在 2017/11/12 22:45, John Ferlan 写道:
On 11/11/2017 03:20 AM, xinhua.Cao wrote:
>
> 在 2017/11/11 5:43, John Ferlan 写道:
>> On 11/06/2017 12:47 AM, xinhua.Cao wrote:
>>> base on commit fe8f1c8b8650c8ab5e7d27338f4538582651bd14, we solve
>>> libvirt coredump problem, but it introduce a memory leak sense:
>>>
>>> 1. one client register a domain event such as reboot event
>>> 2. and client was terminated unexpectly, such as kill -9,
>> unexpectedly
>>
>>> then this client object will not free at libvirtd service program.
>>>
>>> remoteDispatchConnectDomainEventCallbackRegisterAny reference the
>>> client,
>>> but when client was terminated before it call deRegisterAny,the
>>> reference
>>> of client will not reduced to zero. so the memory leak take place.

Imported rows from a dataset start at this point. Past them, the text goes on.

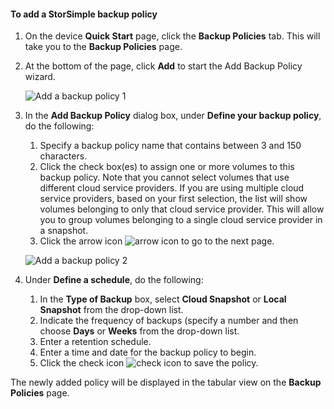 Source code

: <!--author=v-sharos last changed: 11/06/15-->

#### To add a StorSimple backup policy

1. On the device **Quick Start** page, click the **Backup Policies** tab. This will take you to the **Backup Policies** page.

2. At the bottom of the page, click **Add** to start the Add Backup Policy wizard.

    ![Add a backup policy 1](./media/storsimple-add-backup-policy-u2/AddBackupPolicy1.png)

3. In the **Add Backup Policy** dialog box, under **Define your backup policy**, do the following:

    1. Specify a backup policy name that contains between 3 and 150 characters.
    2. Click the check box(es) to assign one or more volumes to this backup policy. Note that you cannot select volumes that use different cloud service providers. If you are using multiple cloud service providers, based on your first selection, the list will show volumes belonging to only that cloud service provider. This will allow you to group volumes belonging to a single cloud service provider in a snapshot.
    3. Click the arrow icon ![arrow icon](./media/storsimple-add-backup-policy-u2/HCS_ArrowIcon-include.png) to go to the next page.

     ![Add a backup policy 2](./media/storsimple-add-backup-policy-u2/AddBackupPolicy2.png)

4. Under **Define a schedule**, do the following:
    1. In the **Type of Backup** box, select **Cloud Snapshot** or **Local Snapshot** from the drop-down list.
    2. Indicate the frequency of backups (specify a number and then choose **Days** or **Weeks** from the drop-down list.
    3. Enter a retention schedule.
    4. Enter a time and date for the backup policy to begin.  
    6. Click the check icon ![check icon](./media/storsimple-add-backup-policy-u2/HCS_CheckIcon-include.png) to save the policy.

The newly added policy will be displayed in the tabular view on the **Backup Policies** page.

>> What's the difference between the path that would terminate normally and
>> the one that terminates abnormally. It seems to me there might be (an)
>> extra Ref(s) on the client which prevents virNetServerClientDispose from
>> calling it's @privateDataFreeFunc which would call remoteClientFreeFunc
>> since remoteClientInitHook worked properly.
>>
>> That's what needs to be found.
> If client terminate normally, client would call
> virConnectDomainEventDeregisterAny to
> clear eventCallbacks. Then libvirt daemon will call
> remoteDispatchConnectDomainEventDeregisterAny
> -> remoteEventCallbackFree -> virObjectUnref(callback->client) to free
> eventCallbacks and unRef client.
> just think if client don't call virConnectDomainEventDeregisterAny and
> be killed. then there is no way to call call
> remoteDispatchConnectDomainEventDeregisterAny -> remoteEventCallbackFree
> -> virObjectUnref(callback->client)
> so client's ref can't down to zero. so remoteClientFreeFunc can't be
> called. then client object memory leak.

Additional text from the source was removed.